Your instructions:
Output the entries in full and verbatim, pictures omitted.

Rendered images with source text
= = = = =
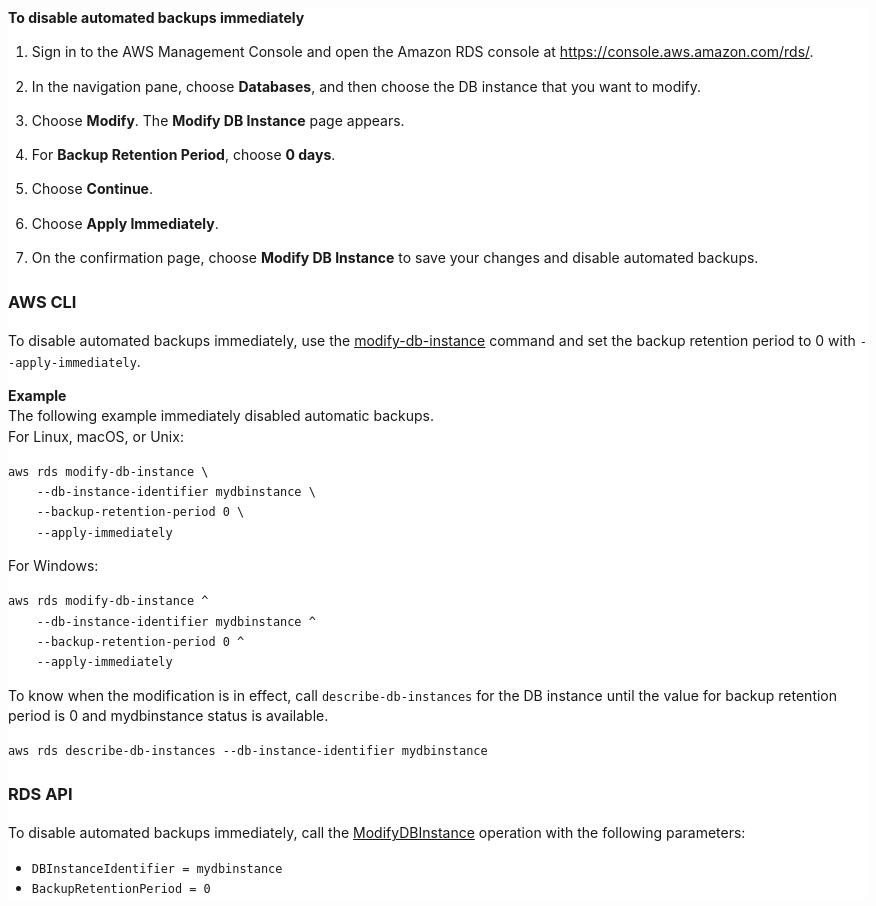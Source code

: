 **To disable automated backups immediately**

1. Sign in to the AWS Management Console and open the Amazon RDS console at [https://console\.aws\.amazon\.com/rds/](https://console.aws.amazon.com/rds/)\.

1. In the navigation pane, choose **Databases**, and then choose the DB instance that you want to modify\. 

1. Choose **Modify**\. The **Modify DB Instance** page appears\.

1. For **Backup Retention Period**, choose **0 days**\. 

1. Choose **Continue**\. 

1. Choose **Apply Immediately**\.

1. On the confirmation page, choose **Modify DB Instance** to save your changes and disable automated backups\. 

### AWS CLI<a name="USER_WorkingWithAutomatedBackups.Disabling.CLI"></a>

To disable automated backups immediately, use the [modify\-db\-instance](https://docs.aws.amazon.com/cli/latest/reference/rds/modify-db-instance.html) command and set the backup retention period to 0 with `--apply-immediately`\. 

**Example**  
The following example immediately disabled automatic backups\.  
For Linux, macOS, or Unix:  

```
aws rds modify-db-instance \
    --db-instance-identifier mydbinstance \
    --backup-retention-period 0 \
    --apply-immediately
```
For Windows:  

```
aws rds modify-db-instance ^
    --db-instance-identifier mydbinstance ^
    --backup-retention-period 0 ^
    --apply-immediately
```

To know when the modification is in effect, call `describe-db-instances` for the DB instance until the value for backup retention period is 0 and mydbinstance status is available\.

```
aws rds describe-db-instances --db-instance-identifier mydbinstance
```

### RDS API<a name="USER_WorkingWithAutomatedBackups.Disabling.API"></a>

To disable automated backups immediately, call the [ModifyDBInstance](https://docs.aws.amazon.com/AmazonRDS/latest/APIReference/API_ModifyDBInstance.html) operation with the following parameters: 
+ `DBInstanceIdentifier = mydbinstance`
+ `BackupRetentionPeriod = 0`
= = = = =
Worked solution:
Source code

: **To disable automated backups immediately**

1. Sign in to the AWS Management Console and open the Amazon RDS console at [https://console\.aws\.amazon\.com/rds/](https://console.aws.amazon.com/rds/)\.

1. In the navigation pane, choose **Databases**, and then choose the DB instance that you want to modify\. 

1. Choose **Modify**\. The **Modify DB Instance** page appears\.

1. For **Backup Retention Period**, choose **0 days**\. 

1. Choose **Continue**\. 

1. Choose **Apply Immediately**\.

1. On the confirmation page, choose **Modify DB Instance** to save your changes and disable automated backups\. 

### AWS CLI<a name="USER_WorkingWithAutomatedBackups.Disabling.CLI"></a>

To disable automated backups immediately, use the [modify\-db\-instance](https://docs.aws.amazon.com/cli/latest/reference/rds/modify-db-instance.html) command and set the backup retention period to 0 with `--apply-immediately`\. 

**Example**  
The following example immediately disabled automatic backups\.  
For Linux, macOS, or Unix:  

```
aws rds modify-db-instance \
    --db-instance-identifier mydbinstance \
    --backup-retention-period 0 \
    --apply-immediately
```
For Windows:  

```
aws rds modify-db-instance ^
    --db-instance-identifier mydbinstance ^
    --backup-retention-period 0 ^
    --apply-immediately
```

To know when the modification is in effect, call `describe-db-instances` for the DB instance until the value for backup retention period is 0 and mydbinstance status is available\.

```
aws rds describe-db-instances --db-instance-identifier mydbinstance
```

### RDS API<a name="USER_WorkingWithAutomatedBackups.Disabling.API"></a>

To disable automated backups immediately, call the [ModifyDBInstance](https://docs.aws.amazon.com/AmazonRDS/latest/APIReference/API_ModifyDBInstance.html) operation with the following parameters: 
+ `DBInstanceIdentifier = mydbinstance`
+ `BackupRetentionPeriod = 0`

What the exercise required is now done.